1. The denial phase: In this phase, you’ll probably be a bit stunned and have trouble believing that you have actually been rejected. If this sounds familiar, Dr Morrissey advises, ‘Acknowledge that yes, sad but true, the relationship is over (or it’s not going to start). Try not to dwell on the negative.’
2. The bargaining phase: Dr Morrissey asserts, ‘More often than not, “what ifs” won’t get you anywhere. Generally, it wasn’t only one thing that led to the rejection, but several things, and no amount of bargaining will turn the relationship into a healthy one.’ So what does she recommend? ‘Get yourself out of this phase as fast as you can,’ Dr Morrissey urges. ‘”What ifs” can easily spiral out of control. Reflect on any learning you can gain from the demise of the relationship (or date disaster), and apply that learning forwards, instead of backwards.’

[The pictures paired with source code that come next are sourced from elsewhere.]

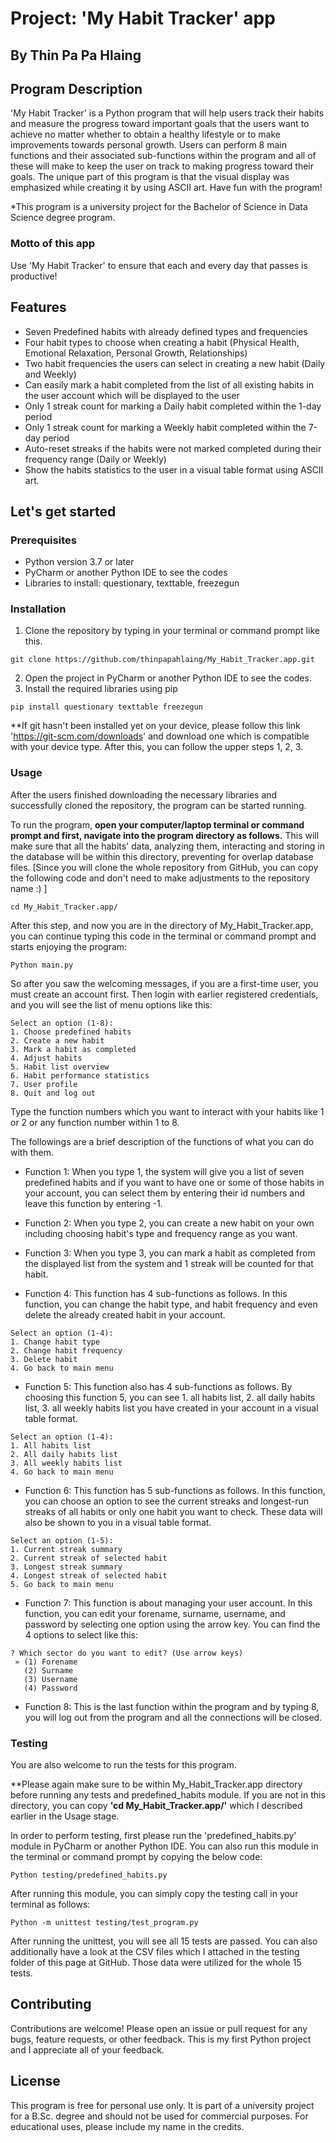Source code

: # Project: 'My Habit Tracker' app
## By Thin Pa Pa Hlaing
## Program Description
'My Habit Tracker' is a Python program that will help users track their habits and measure the progress toward important goals that the users want to achieve no matter whether to obtain a healthy lifestyle or to make improvements towards personal growth. Users can perform 8 main functions and their associated sub-functions within the program and all of these will make to keep the user on track to making progress toward their goals. The unique part of this program is that the visual display was emphasized while creating it by using ASCII art. Have fun with the program!

*This program is a university project for the Bachelor of Science in Data Science degree program.

### Motto of this app
Use 'My Habit Tracker' to ensure that each and every day that passes is productive!

## Features
* Seven Predefined habits with already defined types and frequencies
* Four habit types to choose when creating a habit (Physical Health, Emotional Relaxation, Personal Growth, Relationships)
* Two habit frequencies the users can select in creating a new habit (Daily and Weekly)
* Can easily mark a habit completed from the list of all existing habits in the user account which will be displayed to the user
* Only 1 streak count for marking a Daily habit completed within the 1-day period 
* Only 1 streak count for marking a Weekly habit completed within the 7-day period 
* Auto-reset streaks if the habits were not marked completed during their frequency range (Daily or Weekly)
* Show the habits statistics to the user in a visual table format using ASCII art.

## Let's get started
### Prerequisites
* Python version 3.7 or later
* PyCharm or another Python IDE to see the codes
* Libraries to install: questionary, texttable, freezegun

### Installation
1. Clone the repository by typing in your terminal or command prompt like this. 
```shell
git clone https://github.com/thinpapahlaing/My_Habit_Tracker.app.git
```
2. Open the project in PyCharm or another Python IDE to see the codes.
3. Install the required libraries using pip
```shell
pip install questionary texttable freezegun
```

**If git hasn't been installed yet on your device, 
please follow this link 'https://git-scm.com/downloads' and download one 
which is compatible with your device type. After this, you can follow the upper steps 1, 2, 3.

### Usage
After the users finished downloading the necessary libraries and successfully cloned the repository, the program can be started running. 

To run the program, **open your computer/laptop terminal or command prompt 
and first, navigate into the program directory as follows.**
This will make sure that all the habits' data, analyzing them, 
interacting and storing in the database will be within this directory, 
preventing for overlap database files. [Since you will clone the whole repository from GitHub, 
you can copy the following code and don't need to make adjustments to the repository name :) ]
```shell
cd My_Habit_Tracker.app/
```

After this step, and now you are in the directory of My_Habit_Tracker.app, you can continue typing this code in the terminal or command prompt 
and starts enjoying the program:
```shell
Python main.py
```

So after you saw the welcoming messages, if you are a first-time user, you must create an account first. 
Then login with earlier registered credentials, and you will see the list of menu options like this:
```shell
Select an option (1-8):
1. Choose predefined habits
2. Create a new habit
3. Mark a habit as completed
4. Adjust habits
5. Habit list overview
6. Habit performance statistics
7. User profile
8. Quit and log out
```
Type the function numbers which you want to interact with your habits like 1 or 2 or any function number within 1 to 8.

The followings are a brief description of the functions of what you can do with them.

* Function 1: When you type 1, the system will give you a list of seven predefined habits 
and if you want to have one or some of those habits in your account, you can select them by entering their id numbers 
and leave this function by entering -1. 


* Function 2: When you type 2, you can create a new habit on your own including choosing habit's type and frequency range as you want.


* Function 3: When you type 3, you can mark a habit as completed from the displayed list from the system 
and 1 streak will be counted for that habit.


* Function 4: This function has 4 sub-functions as follows. In this function, you can change the habit type, and habit frequency and 
even delete the already created habit in your account.
```shell
Select an option (1-4):
1. Change habit type
2. Change habit frequency
3. Delete habit
4. Go back to main menu
```


* Function 5: This function also has 4 sub-functions as follows. By choosing this function 5, 
you can see 1. all habits list, 2. all daily habits list, 3. all weekly habits list you have created in your account 
in a visual table format.
```shell
Select an option (1-4):
1. All habits list
2. All daily habits list
3. All weekly habits list
4. Go back to main menu
```

* Function 6: This function has 5 sub-functions as follows. 
In this function, you can choose an option to see 
the current streaks and longest-run streaks of all habits or only one habit you want to check. 
These data will also be shown to you in a visual table format.
```shell
Select an option (1-5):
1. Current streak summary
2. Current streak of selected habit
3. Longest streak summary
4. Longest streak of selected habit
5. Go back to main menu
```

* Function 7: This function is about managing your user account. 
In this function, you can edit your forename, surname, username, and password by selecting one option using the arrow key. 
You can find the 4 options to select like this:
```shell
? Which sector do you want to edit? (Use arrow keys)
 » (1) Forename
   (2) Surname
   (3) Username
   (4) Password
```

* Function 8: This is the last function within the program and by typing 8, you will log out from the program
and all the connections will be closed.

### Testing
You are also welcome to run the tests for this program.

**Please again make sure to be within My_Habit_Tracker.app directory before running any tests and predefined_habits module. 
If you are not in this directory, you can copy **'cd My_Habit_Tracker.app/'** which I described earlier in the Usage stage.

In order to perform testing, first please run the 'predefined_habits.py' module in PyCharm or another Python IDE.
You can also run this module in the terminal or command prompt by copying the below code:
```shell
Python testing/predefined_habits.py
```
After running this module, you can simply copy the testing call in your terminal as follows:
```shell
Python -m unittest testing/test_program.py
```

After running the unittest, you will see all 15 tests are passed. You can also additionally have a look at the CSV files 
which I attached in the testing folder of this page at GitHub. Those data were utilized for the whole 15 tests.

## Contributing
Contributions are welcome! 
Please open an issue or pull request for any bugs, feature requests, or other feedback.
This is my first Python project and I appreciate all of your feedback.

## License
This program is free for personal use only. 
It is part of a university project for a B.Sc. degree and 
should not be used for commercial purposes.
For educational uses, please include my name in the credits.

3. The loneliness phase: Sometimes, it’s not just the rejection of one person you feel, but this one-off rejection can make you go through a general feeling of rejection, leading to feelings of sadness, self pity and isolation. If you’re feeling lonely following a rejection, Dr Morrissey suggests, ‘Surround yourself with people who do care, and who openly say so. Get your support team – friends, family – to spend time with you to break you out of feeling this way.’
4. The heartbreak phase: How intense this phase in will depend somewhat on how deeply you were involved with the person who has rejected you. ‘When you find yourself having sad thoughts, snap yourself out of it by literally snapping a rubber band around your wrist, or snapping your fingers, and make yourself think a positive thought about something that makes you feel happy,’ says Dr Morrissey. ‘If this doesn’t work, reach out to someone for support and distraction (but not the person who rejected you!).’

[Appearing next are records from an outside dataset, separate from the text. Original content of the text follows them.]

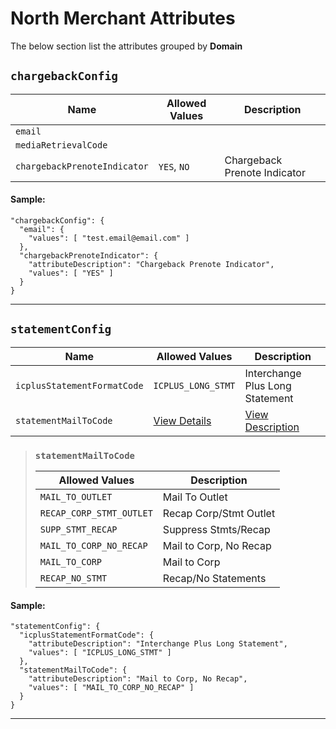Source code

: # North Merchant Attributes

The below section list the attributes grouped by **Domain**

## `chargebackConfig`

| Name | Allowed Values | Description |
| -------- | ------- | ------- |
| `email` | | |
| `mediaRetrievalCode` | | |
| `chargebackPrenoteIndicator` | `YES`, `NO` | Chargeback Prenote Indicator |

#### Sample:

```
"chargebackConfig": {
  "email": {
    "values": [ "test.email@email.com" ]
  },
  "chargebackPrenoteIndicator": {
    "attributeDescription": "Chargeback Prenote Indicator",
    "values": [ "YES" ]
  }
}
```
---

## `statementConfig`

| Name | Allowed Values | Description |
| -------- | ------- | ------- |
| `icplusStatementFormatCode` | `ICPLUS_LONG_STMT` | Interchange Plus Long Statement |
| `statementMailToCode` | [View Details](#statementmailtocode) | [View Description](#statementmailtocode) |

> ### `statementMailToCode`
>
> | Allowed Values | Description |
> | ------- | ------- |
> | `MAIL_TO_OUTLET` | Mail To Outlet |
> | `RECAP_CORP_STMT_OUTLET` | Recap Corp/Stmt Outlet |
> | `SUPP_STMT_RECAP` | Suppress Stmts/Recap |
> | `MAIL_TO_CORP_NO_RECAP` | Mail to Corp, No Recap |
> | `MAIL_TO_CORP` | Mail to Corp |
> | `RECAP_NO_STMT` | Recap/No Statements |

#### Sample:

```
"statementConfig": {
  "icplusStatementFormatCode": {
    "attributeDescription": "Interchange Plus Long Statement",
    "values": [ "ICPLUS_LONG_STMT" ]
  },
  "statementMailToCode": {
    "attributeDescription": "Mail to Corp, No Recap",
    "values": [ "MAIL_TO_CORP_NO_RECAP" ]
  }
}
```
---
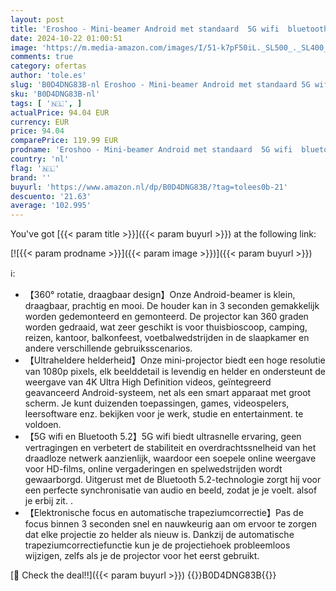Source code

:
 ```yaml
---
layout: post
title: 'Eroshoo - Mini-beamer Android met standaard  5G wifi  bluetooth 5.2  beamer voor buiten  FHD 1080p video  led-projector 9000 lumen  200 inch  ondersteunt 4K P90 thuisbioscoop  compatibel met'
date: 2024-10-22 01:00:51
image: 'https://m.media-amazon.com/images/I/51-k7pF50iL._SL500_._SL400_.jpg'
comments: true
category: ofertas
author: 'tole.es'
slug: 'B0D4DNG83B-nl Eroshoo - Mini-beamer Android met standaard 5G wifi...'
sku: 'B0D4DNG83B-nl'
tags: [ '🇳🇱', ]
actualPrice: 94.04 EUR
currency: EUR
price: 94.04
comparePrice: 119.99 EUR
prodname: 'Eroshoo - Mini-beamer Android met standaard  5G wifi  bluetooth 5.2  beamer voor buiten  FHD 1080p video  led-projector 9000 lumen  200 inch  ondersteunt 4K P90 thuisbioscoop  compatibel met'
country: 'nl'
flag: '🇳🇱'
brand: ''
buyurl: 'https://www.amazon.nl/dp/B0D4DNG83B/?tag=tolees0b-21'
descuento: '21.63'
average: '102.995'
---
```


You've got [{{< param title >}}]({{< param buyurl >}}) at the following link:

[![{{< param prodname >}}]({{< param image >}})]({{< param buyurl >}})

ℹ️:

- 【360° rotatie, draagbaar design】Onze Android-beamer is klein, draagbaar, prachtig en mooi. De houder kan in 3 seconden gemakkelijk worden gedemonteerd en gemonteerd. De projector kan 360 graden worden gedraaid, wat zeer geschikt is voor thuisbioscoop, camping, reizen, kantoor, balkonfeest, voetbalwedstrijden in de slaapkamer en andere verschillende gebruiksscenarios.
- 【Ultraheldere helderheid】Onze mini-projector biedt een hoge resolutie van 1080p pixels, elk beelddetail is levendig en helder en ondersteunt de weergave van 4K Ultra High Definition videos, geïntegreerd geavanceerd Android-systeem, net als een smart apparaat met groot scherm. Je kunt duizenden toepassingen, games, videospelers, leersoftware enz. bekijken voor je werk, studie en entertainment. te voldoen.
- 【5G wifi en Bluetooth 5.2】5G wifi biedt ultrasnelle ervaring, geen vertragingen en verbetert de stabiliteit en overdrachtssnelheid van het draadloze netwerk aanzienlijk, waardoor een soepele online weergave voor HD-films, online vergaderingen en spelwedstrijden wordt gewaarborgd. Uitgerust met de Bluetooth 5.2-technologie zorgt hij voor een perfecte synchronisatie van audio en beeld, zodat je je voelt. alsof je erbij zit. .
- 【Elektronische focus en automatische trapeziumcorrectie】Pas de focus binnen 3 seconden snel en nauwkeurig aan om ervoor te zorgen dat elke projectie zo helder als nieuw is. Dankzij de automatische trapeziumcorrectiefunctie kun je de projectiehoek probleemloos wijzigen, zelfs als je de projector voor het eerst gebruikt.

[🛒 Check the deal!!]({{< param buyurl >}})
{{<world>}}B0D4DNG83B{{</world>}}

5. The depression phase: This means you’re feeling sad, worthless and perhaps foolish. Dr Morrissey notes you should allow yourself to feel the pain, ‘but do not wallow. Keep busy, exercise and take care of yourself. If necessary, seek support through counselling or from your doctor.’
6. The blame phase: ‘Once some of the intense internal feelings subside, the brain often seeks external blame,’ Dr Morrissey explains. ‘You might start with yourself, and then extend to them, but any which way it’s important to move past this destructive phase. There are two players in a relationship and fault is usually somewhere with both. Think about what you’ve gained and what they’ll be missing. Move past the blame and try to glean some learning from it instead.’

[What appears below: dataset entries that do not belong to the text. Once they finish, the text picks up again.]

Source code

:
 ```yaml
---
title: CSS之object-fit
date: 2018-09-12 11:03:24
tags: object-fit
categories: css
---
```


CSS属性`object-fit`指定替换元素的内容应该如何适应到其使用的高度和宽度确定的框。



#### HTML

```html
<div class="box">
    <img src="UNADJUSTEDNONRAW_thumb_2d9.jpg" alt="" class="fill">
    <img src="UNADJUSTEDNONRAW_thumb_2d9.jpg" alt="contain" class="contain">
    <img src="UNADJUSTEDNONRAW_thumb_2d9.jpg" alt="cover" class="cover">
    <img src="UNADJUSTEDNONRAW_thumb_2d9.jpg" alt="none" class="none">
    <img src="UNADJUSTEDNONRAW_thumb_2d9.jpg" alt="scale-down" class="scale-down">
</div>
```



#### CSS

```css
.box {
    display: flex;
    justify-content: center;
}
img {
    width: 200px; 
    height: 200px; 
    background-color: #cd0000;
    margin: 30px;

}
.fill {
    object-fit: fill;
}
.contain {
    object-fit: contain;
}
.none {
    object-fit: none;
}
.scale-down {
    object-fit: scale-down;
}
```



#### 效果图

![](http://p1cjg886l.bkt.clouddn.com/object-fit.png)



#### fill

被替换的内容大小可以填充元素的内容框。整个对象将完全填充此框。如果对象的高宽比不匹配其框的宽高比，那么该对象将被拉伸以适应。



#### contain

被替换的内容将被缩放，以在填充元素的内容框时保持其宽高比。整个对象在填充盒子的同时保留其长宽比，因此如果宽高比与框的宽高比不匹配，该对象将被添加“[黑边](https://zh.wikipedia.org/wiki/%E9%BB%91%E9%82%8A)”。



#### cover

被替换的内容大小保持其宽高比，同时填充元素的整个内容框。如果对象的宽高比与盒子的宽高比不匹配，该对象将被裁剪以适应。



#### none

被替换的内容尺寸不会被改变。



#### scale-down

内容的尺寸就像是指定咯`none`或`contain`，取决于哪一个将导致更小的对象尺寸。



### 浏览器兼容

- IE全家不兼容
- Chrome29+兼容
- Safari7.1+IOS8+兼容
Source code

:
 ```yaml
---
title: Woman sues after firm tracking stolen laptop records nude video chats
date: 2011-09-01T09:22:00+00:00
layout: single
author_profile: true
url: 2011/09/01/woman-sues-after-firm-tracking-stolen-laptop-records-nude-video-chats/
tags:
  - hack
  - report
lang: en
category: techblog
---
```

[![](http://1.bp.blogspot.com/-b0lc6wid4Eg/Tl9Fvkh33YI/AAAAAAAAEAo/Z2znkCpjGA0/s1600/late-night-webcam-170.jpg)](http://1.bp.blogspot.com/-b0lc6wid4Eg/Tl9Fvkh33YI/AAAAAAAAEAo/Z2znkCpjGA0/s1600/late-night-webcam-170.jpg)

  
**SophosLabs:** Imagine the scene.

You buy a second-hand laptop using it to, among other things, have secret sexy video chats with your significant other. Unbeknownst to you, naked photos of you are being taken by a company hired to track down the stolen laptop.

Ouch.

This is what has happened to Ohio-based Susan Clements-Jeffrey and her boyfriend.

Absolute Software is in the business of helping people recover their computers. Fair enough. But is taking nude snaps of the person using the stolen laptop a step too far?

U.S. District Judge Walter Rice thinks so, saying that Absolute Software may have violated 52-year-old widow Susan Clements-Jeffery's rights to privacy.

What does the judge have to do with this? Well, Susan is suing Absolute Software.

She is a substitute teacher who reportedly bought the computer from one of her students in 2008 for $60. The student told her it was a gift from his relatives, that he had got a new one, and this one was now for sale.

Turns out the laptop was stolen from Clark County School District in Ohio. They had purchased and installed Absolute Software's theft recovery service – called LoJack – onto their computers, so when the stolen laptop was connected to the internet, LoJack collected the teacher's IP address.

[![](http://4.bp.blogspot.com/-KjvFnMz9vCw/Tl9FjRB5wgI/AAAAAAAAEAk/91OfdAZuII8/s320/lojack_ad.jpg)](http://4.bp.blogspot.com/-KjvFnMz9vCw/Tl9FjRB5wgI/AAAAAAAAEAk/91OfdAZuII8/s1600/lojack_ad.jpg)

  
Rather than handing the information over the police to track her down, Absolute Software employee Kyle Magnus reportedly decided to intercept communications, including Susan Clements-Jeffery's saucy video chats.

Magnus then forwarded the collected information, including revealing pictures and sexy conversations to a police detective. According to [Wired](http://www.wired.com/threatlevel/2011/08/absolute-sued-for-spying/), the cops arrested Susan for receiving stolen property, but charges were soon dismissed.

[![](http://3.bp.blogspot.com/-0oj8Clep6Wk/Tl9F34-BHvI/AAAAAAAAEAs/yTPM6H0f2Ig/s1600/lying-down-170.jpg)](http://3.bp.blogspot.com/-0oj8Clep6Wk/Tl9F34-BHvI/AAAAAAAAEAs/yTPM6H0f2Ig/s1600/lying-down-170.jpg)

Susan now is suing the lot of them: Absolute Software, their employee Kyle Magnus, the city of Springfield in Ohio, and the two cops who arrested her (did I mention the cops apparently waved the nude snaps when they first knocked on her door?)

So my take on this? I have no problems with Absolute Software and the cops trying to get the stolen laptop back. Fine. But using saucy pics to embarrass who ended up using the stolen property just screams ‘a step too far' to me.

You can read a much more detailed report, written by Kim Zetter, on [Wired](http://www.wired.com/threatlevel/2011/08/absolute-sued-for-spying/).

7. The anger phase: Not much explanation needed for this one; it basically boils down to “How dare they reject you?” Dr Morrissey points you should only indulge yourself in this phase temporarily. ‘Give yourself a time limit on how long you’ll be angry for,’ she advises. ‘If you don’t, you can become bitter, and that’s not healthy.’
8. The acceptance phase: Finally, you come to the conclusion that it wasn’t right and you’re going to be okay. Dr Morrissey enthuses, ‘Move forward with an open heart, ready to focus on new potential. Good for you. Now get out there!’